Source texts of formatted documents
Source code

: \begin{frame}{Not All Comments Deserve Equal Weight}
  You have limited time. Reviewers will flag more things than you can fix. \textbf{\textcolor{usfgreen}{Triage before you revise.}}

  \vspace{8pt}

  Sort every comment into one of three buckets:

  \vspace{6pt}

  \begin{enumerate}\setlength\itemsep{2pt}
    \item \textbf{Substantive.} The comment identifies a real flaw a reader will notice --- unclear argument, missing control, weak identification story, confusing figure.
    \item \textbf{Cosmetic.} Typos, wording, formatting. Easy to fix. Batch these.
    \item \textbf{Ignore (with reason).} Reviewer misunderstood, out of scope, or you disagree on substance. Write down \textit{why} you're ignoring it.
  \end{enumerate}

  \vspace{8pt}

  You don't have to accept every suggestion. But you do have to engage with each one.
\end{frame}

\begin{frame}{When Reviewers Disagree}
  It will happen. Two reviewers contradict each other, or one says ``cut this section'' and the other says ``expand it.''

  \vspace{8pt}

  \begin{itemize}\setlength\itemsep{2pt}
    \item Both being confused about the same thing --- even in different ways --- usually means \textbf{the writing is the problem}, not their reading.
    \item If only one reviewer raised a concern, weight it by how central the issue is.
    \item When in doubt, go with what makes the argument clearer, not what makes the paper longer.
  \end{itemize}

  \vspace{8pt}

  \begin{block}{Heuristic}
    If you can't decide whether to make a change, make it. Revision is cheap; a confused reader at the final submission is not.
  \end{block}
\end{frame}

— REQUIRED ACTION —
Reproduce the data verbatim, line for line.

— RESPONSE —
Source code

: \begin{frame}{Not All Comments Deserve Equal Weight}
  You have limited time. Reviewers will flag more things than you can fix. \textbf{\textcolor{usfgreen}{Triage before you revise.}}

  \vspace{8pt}

  Sort every comment into one of three buckets:

  \vspace{6pt}

  \begin{enumerate}\setlength\itemsep{2pt}
    \item \textbf{Substantive.} The comment identifies a real flaw a reader will notice --- unclear argument, missing control, weak identification story, confusing figure.
    \item \textbf{Cosmetic.} Typos, wording, formatting. Easy to fix. Batch these.
    \item \textbf{Ignore (with reason).} Reviewer misunderstood, out of scope, or you disagree on substance. Write down \textit{why} you're ignoring it.
  \end{enumerate}

  \vspace{8pt}

  You don't have to accept every suggestion. But you do have to engage with each one.
\end{frame}

\begin{frame}{When Reviewers Disagree}
  It will happen. Two reviewers contradict each other, or one says ``cut this section'' and the other says ``expand it.''

  \vspace{8pt}

  \begin{itemize}\setlength\itemsep{2pt}
    \item Both being confused about the same thing --- even in different ways --- usually means \textbf{the writing is the problem}, not their reading.
    \item If only one reviewer raised a concern, weight it by how central the issue is.
    \item When in doubt, go with what makes the argument clearer, not what makes the paper longer.
  \end{itemize}

  \vspace{8pt}

  \begin{block}{Heuristic}
    If you can't decide whether to make a change, make it. Revision is cheap; a confused reader at the final submission is not.
  \end{block}
\end{frame}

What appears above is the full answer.